High-End Wines Had Great First Quarter
Domestic wines hottest at $20-plus, imports at $15-$19
Imports own a much smaller share of the off-premise market than domestic wines—21% vs. 79%—but in the high-priced segments, imports grew at comparable rates during the first quarter. SIRI, a Chicago-based market-research firm, reported that through March 18 the $15-$19.99 price point was the fastest growing for imports, at 22%.
High-priced Cabernet up 28%
Cabernet Sauvignon was the biggest selling red varietal wine in all three of the top price segments. The $20-plus category saw the fastest growth for the quarter at 28%. Chardonnay dominated sales totals in the $11-$14.99 range but saw its fastest growth of 19% at $20-plus.
Pinot Noir grew well in all three top brackets and led major varietals at $20-plus with 32% more sales than a year ago. It finished third behind Cabernet and Chardonnay in sales totals with nearly $6 million at the major U.S. food and drug stores where SIRI analyzes check stand scan data.
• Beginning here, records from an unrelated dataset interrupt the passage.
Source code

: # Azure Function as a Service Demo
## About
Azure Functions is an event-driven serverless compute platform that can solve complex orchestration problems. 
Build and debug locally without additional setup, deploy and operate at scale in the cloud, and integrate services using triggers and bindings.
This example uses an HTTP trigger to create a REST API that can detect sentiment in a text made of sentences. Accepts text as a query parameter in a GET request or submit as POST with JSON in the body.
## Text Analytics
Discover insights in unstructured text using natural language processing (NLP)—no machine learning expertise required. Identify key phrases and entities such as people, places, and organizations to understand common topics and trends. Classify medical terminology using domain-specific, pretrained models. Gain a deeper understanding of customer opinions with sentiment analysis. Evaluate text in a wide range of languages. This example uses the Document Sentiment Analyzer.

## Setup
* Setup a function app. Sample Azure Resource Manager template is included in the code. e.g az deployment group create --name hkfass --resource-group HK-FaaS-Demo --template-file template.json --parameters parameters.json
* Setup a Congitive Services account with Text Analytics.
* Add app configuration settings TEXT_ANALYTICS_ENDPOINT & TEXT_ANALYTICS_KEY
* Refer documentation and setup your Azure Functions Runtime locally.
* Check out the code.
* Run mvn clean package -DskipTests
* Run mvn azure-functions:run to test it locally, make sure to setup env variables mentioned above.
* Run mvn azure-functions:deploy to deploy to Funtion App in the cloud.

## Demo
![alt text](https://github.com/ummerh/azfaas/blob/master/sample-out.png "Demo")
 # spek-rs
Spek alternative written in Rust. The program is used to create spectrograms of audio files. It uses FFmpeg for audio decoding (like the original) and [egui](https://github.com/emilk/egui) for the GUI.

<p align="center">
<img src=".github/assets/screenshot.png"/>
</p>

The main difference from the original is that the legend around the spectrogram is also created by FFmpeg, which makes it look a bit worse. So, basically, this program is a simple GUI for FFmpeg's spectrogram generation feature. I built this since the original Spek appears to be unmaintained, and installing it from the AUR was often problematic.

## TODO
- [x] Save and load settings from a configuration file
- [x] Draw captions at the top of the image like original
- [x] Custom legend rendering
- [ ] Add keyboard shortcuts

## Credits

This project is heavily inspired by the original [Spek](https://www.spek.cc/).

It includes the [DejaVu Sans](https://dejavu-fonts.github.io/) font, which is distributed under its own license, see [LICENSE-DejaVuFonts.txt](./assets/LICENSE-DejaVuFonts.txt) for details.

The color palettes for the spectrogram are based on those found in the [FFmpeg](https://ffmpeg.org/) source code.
The picture was not so bright in the largest price segment for both imports and domestics: $5-$7.99. This segment was nearly flat for domestic wines, with just 1% growth in the first quarter. Imports in this price range dropped in sales by 7%. The import category as a whole lost 1% in the first quarter.
Smaller was better
Another way to look at the sales situation is by packaging format. While overall sales of domestic table wine grew at 7% in the four weeks ending March 18, the growth rate of domestic varietal table wine in 750ml packages was higher, at 9%.
Varietal wine in 750ml bottles accounted for $245 million of the domestic category’s total $371 million sales over four weeks. The next-largest package type in dollars was varietal wine in 1.5L formats, with $59 million in sales and an essentially flat growth rate of 0.4%, which dragged down overall growth.